--- Excerpted records Enclosed Below ---

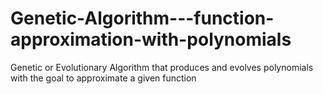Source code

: # Genetic-Algorithm---function-approximation-with-polynomials
Genetic or Evolutionary Algorithm that produces and evolves polynomials with the goal to approximate a given function
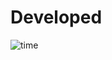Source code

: # Developed
![time](https://github.com/Golu7667/new06/assets/103061012/f9712b7f-1990-4147-afb4-e1a75d1fdfeb)
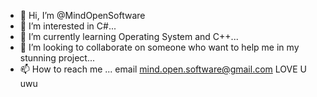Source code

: - 👋 Hi, I’m @MindOpenSoftware
- 👀 I’m interested in C#...
- 🌱 I’m currently learning Operating System and C++...
- 💞️ I’m looking to collaborate on someone who want to help me in my stunning project...
- 📫 How to reach me ... email mind.open.software@gmail.com
LOVE U uwu

<!---
MindOpenSoftware/MindOpenSoftware is a ✨ special ✨ repository because its `README.md` (this file) appears on your GitHub profile.
You can click the Preview link to take a look at your changes.
--->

--- End of Enclosed Excerpted records ---

▶ [Work instruction] Exactly as written, give every entry again, but not the pictures.

▶ [Result of the task]
Source code

: # Genetic-Algorithm---function-approximation-with-polynomials
Genetic or Evolutionary Algorithm that produces and evolves polynomials with the goal to approximate a given function
Source code

: # Developed
![time](https://github.com/Golu7667/new06/assets/103061012/f9712b7f-1990-4147-afb4-e1a75d1fdfeb)
Source code

: - 👋 Hi, I’m @MindOpenSoftware
- 👀 I’m interested in C#...
- 🌱 I’m currently learning Operating System and C++...
- 💞️ I’m looking to collaborate on someone who want to help me in my stunning project...
- 📫 How to reach me ... email mind.open.software@gmail.com
LOVE U uwu

<!---
MindOpenSoftware/MindOpenSoftware is a ✨ special ✨ repository because its `README.md` (this file) appears on your GitHub profile.
You can click the Preview link to take a look at your changes.
--->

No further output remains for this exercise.